- SOURCE DATA -
***

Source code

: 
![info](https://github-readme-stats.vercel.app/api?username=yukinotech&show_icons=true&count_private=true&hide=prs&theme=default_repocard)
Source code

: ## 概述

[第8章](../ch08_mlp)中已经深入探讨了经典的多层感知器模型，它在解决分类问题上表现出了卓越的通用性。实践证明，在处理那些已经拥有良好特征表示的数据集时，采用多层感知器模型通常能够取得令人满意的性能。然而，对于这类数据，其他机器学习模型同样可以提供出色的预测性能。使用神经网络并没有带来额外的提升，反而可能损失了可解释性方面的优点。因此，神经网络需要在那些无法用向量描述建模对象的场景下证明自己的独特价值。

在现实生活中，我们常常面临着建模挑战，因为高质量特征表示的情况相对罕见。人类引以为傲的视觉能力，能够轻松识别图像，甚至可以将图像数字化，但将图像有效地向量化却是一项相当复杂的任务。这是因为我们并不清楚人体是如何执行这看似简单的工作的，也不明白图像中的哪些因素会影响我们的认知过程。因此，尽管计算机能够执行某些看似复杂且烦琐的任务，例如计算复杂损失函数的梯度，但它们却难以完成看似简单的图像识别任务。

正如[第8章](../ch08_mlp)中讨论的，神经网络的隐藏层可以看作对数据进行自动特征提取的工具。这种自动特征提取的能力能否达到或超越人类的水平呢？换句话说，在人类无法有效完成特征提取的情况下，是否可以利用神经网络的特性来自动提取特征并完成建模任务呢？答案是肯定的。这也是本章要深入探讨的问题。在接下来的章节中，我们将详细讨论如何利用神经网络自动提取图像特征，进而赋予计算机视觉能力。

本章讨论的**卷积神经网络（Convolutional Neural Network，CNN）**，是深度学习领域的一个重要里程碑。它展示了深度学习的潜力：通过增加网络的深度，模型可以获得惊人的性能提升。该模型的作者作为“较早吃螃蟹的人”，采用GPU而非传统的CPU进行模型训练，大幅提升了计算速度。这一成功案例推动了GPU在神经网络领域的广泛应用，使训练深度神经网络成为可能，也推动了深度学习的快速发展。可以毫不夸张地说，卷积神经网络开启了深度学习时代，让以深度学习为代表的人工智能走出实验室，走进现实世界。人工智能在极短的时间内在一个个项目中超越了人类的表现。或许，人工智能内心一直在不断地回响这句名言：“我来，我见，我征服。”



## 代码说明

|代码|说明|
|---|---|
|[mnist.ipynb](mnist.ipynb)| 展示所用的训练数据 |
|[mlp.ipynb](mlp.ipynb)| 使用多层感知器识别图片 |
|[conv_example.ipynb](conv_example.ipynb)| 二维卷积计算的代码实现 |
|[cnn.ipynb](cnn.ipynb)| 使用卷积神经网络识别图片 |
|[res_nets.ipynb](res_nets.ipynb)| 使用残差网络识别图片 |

***

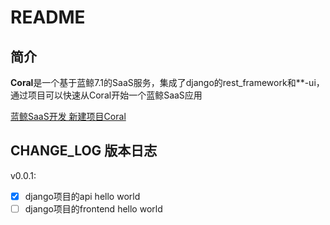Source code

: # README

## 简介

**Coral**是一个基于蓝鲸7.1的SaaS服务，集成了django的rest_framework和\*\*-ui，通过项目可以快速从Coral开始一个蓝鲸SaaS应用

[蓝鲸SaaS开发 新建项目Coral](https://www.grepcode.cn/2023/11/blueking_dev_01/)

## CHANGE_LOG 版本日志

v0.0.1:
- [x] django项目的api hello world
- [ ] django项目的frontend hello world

***

- WORK TO BE COMPLETED -
Lines with "hello" in them are what the answer must contain; copy each from the records above.

- EXPECTED ANSWER -
- [x] django项目的api hello world
- [ ] django项目的frontend hello world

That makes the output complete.